▶ _Information_:
== Segment start ==

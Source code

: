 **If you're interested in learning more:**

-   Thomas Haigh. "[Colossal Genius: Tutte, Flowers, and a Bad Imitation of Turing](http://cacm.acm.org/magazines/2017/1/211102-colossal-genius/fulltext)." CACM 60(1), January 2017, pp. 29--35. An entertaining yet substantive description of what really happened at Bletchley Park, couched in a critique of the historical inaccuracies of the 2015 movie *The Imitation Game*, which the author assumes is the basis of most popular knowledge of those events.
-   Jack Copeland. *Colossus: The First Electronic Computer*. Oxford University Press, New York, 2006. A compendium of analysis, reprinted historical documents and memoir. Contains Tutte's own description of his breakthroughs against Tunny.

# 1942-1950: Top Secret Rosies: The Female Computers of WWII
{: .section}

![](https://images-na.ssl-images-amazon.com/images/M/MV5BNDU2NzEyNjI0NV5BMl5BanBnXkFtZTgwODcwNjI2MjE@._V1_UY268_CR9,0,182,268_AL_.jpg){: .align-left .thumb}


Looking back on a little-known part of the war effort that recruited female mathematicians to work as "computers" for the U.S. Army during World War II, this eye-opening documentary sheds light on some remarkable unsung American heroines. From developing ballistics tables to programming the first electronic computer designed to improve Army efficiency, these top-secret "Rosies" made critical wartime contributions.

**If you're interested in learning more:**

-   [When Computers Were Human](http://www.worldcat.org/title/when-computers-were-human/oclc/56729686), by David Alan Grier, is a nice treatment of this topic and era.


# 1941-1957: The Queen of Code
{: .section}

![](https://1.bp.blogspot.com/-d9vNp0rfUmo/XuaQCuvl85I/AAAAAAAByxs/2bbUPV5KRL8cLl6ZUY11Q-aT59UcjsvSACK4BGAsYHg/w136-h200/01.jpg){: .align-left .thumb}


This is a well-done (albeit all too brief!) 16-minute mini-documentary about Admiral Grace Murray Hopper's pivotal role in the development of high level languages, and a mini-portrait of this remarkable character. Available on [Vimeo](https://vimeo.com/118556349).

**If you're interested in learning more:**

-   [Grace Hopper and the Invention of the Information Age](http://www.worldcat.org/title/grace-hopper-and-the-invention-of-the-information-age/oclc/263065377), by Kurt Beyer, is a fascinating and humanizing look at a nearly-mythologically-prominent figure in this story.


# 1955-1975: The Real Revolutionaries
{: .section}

== Segment end ==

▶ _Task to complete_: Please find all lines of the entries that hold the string "https" and copy them.

▶ _Exercise answer_:
![](https://images-na.ssl-images-amazon.com/images/M/MV5BNDU2NzEyNjI0NV5BMl5BanBnXkFtZTgwODcwNjI2MjE@._V1_UY268_CR9,0,182,268_AL_.jpg){: .align-left .thumb}
![](https://1.bp.blogspot.com/-d9vNp0rfUmo/XuaQCuvl85I/AAAAAAAByxs/2bbUPV5KRL8cLl6ZUY11Q-aT59UcjsvSACK4BGAsYHg/w136-h200/01.jpg){: .align-left .thumb}
This is a well-done (albeit all too brief!) 16-minute mini-documentary about Admiral Grace Murray Hopper's pivotal role in the development of high level languages, and a mini-portrait of this remarkable character. Available on [Vimeo](https://vimeo.com/118556349).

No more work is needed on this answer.